Scaling PFSENCE 50,000+ Users



  • Good Evening,

    Wondering how well pfsence will scale with 50,000-60,000 concurrent users about 500,000 Concurrent connections.

    is there anything we will need to do to pfsence to allow it to handle such a load.

    Bandwidth is not high (200 Mbps) it's the number of active connections we have that can go though the roof.

    At the same time we will be running NAT/PAT and VPN Services.

    Regards

    J



  • This will have to be server class with lots of memory.
    according to http://www.pfsense.org/index.php?option=com_content&task=view&id=52&Itemid=49, 10000 states takes up 10MB of memory. So 1000 take up about 1MB. So if you have 500,000 concurrent connections, then you would need 500MB of memory. I would go instead with 60000 users at about 100 states per user and get 6,000,000 states, so you would need about 6GB of memory. Since memory is cheap, get 16GB of memory (4x4GB), and use the x64 bit edition. That should be enough to handle 16 million states concurrently. You will need fast processors for the VPN, or get one of the VPN encryption cards. Let us know how it goes if you do it.



  • While I personally share podilarius's penchant for server class hardware, in this case, I would recommend it for the stability factor more than performance.

    pfSense isn't highly multi-threaded, so having multiple CPU sockets to gather as many cores as possible to be addressable by a single OS isn't quite as helpful here.  Lots of memory, yes, but (higher end) desktops can easily have 16GB of RAM these days.

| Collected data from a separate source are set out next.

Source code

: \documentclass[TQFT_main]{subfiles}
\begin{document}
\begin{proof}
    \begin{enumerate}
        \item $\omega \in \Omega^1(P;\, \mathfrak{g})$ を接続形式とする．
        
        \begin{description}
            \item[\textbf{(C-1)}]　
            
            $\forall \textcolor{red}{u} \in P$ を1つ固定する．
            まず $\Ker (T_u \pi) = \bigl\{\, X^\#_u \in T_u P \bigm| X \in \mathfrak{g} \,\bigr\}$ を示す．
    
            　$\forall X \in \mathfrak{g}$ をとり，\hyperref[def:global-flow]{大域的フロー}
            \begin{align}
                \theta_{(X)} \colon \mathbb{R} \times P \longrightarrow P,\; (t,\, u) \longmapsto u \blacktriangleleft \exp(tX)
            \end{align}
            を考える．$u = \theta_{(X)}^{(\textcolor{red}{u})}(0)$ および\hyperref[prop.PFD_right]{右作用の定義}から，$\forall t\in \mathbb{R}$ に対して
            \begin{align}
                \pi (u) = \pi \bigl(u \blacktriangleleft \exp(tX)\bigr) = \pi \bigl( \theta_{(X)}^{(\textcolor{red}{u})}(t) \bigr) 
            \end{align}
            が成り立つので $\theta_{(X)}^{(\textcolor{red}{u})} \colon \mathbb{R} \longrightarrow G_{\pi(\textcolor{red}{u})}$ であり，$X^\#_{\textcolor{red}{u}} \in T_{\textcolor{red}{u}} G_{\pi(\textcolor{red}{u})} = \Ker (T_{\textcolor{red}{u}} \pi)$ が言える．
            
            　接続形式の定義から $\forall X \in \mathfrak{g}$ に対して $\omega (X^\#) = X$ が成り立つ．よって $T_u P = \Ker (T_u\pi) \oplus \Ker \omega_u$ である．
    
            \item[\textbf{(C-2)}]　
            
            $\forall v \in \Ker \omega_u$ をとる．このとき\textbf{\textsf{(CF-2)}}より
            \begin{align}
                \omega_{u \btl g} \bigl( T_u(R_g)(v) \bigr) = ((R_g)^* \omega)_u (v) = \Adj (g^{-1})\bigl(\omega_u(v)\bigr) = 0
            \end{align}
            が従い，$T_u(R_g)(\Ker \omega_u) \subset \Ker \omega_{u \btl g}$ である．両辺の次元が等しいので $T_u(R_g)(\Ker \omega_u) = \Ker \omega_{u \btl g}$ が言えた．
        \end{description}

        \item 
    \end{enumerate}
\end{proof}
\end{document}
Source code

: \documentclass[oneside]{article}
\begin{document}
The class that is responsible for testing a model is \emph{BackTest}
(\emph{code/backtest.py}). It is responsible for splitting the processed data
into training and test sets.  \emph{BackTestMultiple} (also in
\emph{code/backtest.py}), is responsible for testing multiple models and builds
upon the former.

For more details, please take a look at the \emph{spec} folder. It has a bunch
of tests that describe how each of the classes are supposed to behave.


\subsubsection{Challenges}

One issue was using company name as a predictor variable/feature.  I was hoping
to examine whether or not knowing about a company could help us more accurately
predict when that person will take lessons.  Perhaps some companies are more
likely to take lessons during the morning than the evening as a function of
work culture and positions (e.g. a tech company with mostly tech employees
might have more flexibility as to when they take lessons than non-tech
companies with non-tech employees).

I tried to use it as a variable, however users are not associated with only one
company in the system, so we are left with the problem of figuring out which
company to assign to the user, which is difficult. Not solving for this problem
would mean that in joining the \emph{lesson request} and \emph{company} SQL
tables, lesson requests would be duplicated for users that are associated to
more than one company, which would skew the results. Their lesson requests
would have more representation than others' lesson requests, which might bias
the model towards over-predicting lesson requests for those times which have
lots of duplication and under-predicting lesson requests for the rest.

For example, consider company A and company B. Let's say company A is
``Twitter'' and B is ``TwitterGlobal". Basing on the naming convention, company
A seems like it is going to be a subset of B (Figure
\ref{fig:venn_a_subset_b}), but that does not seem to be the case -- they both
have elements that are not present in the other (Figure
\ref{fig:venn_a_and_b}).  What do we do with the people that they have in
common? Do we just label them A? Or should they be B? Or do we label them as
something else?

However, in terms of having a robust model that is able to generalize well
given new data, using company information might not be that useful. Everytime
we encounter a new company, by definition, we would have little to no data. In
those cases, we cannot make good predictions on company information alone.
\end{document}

    It's going to depend a lot of how much VPN you're talking about, and if you -really- need it hosted by the same OS instance.  In theory, (only theory because I haven't personally done this, I'm sure someone will come in and tell us if my idea is crazy stuff) you could build a fairly large VM host, say, 32GB of ram and 2 sockets of Quad or Hex core CPU's, and run a few instances of pfSense, one for routing, with a lot of ram (16, or so), and a few for VPN, this effectively multi-threads your VPN, but at a cost of figuring out how you want to load balance them.  Of course, you could do this with multiple hardware pfSense instances, as well.

    Now, back to the hardware conversation, please don't take the earlier comment as a reccomendation away from server class hardware, only that the larger parallel nature of server hardware probably won't actually help you here, but I would 100% recommend server hardware for reliability.  When you're routing for 50k+ users, I'm sure there's some kind of down side to providing a flaky router.  At that point I'd also be looking at doubling up your hardware and using CARP for redundancy management.  The main thing I was getting at was that these don't have to be that big of enterprise servers, just reliable.  And it might be easier to justify 2 (or more) of them when they're small(er).  Maybe 2x 16GB servers for routing and a single 16GB server as a VM host for your VPN instances.  200Mb is a lot for VPN, but certainly not outrageous, but I'm not sure how well it scales for a large number of users, though.



  • I'd split the NAT and VPN to two different (server-class) machines.


  • Banned

    Do 2 seperate instances on PfSense or route the VPN to seperate VPN server.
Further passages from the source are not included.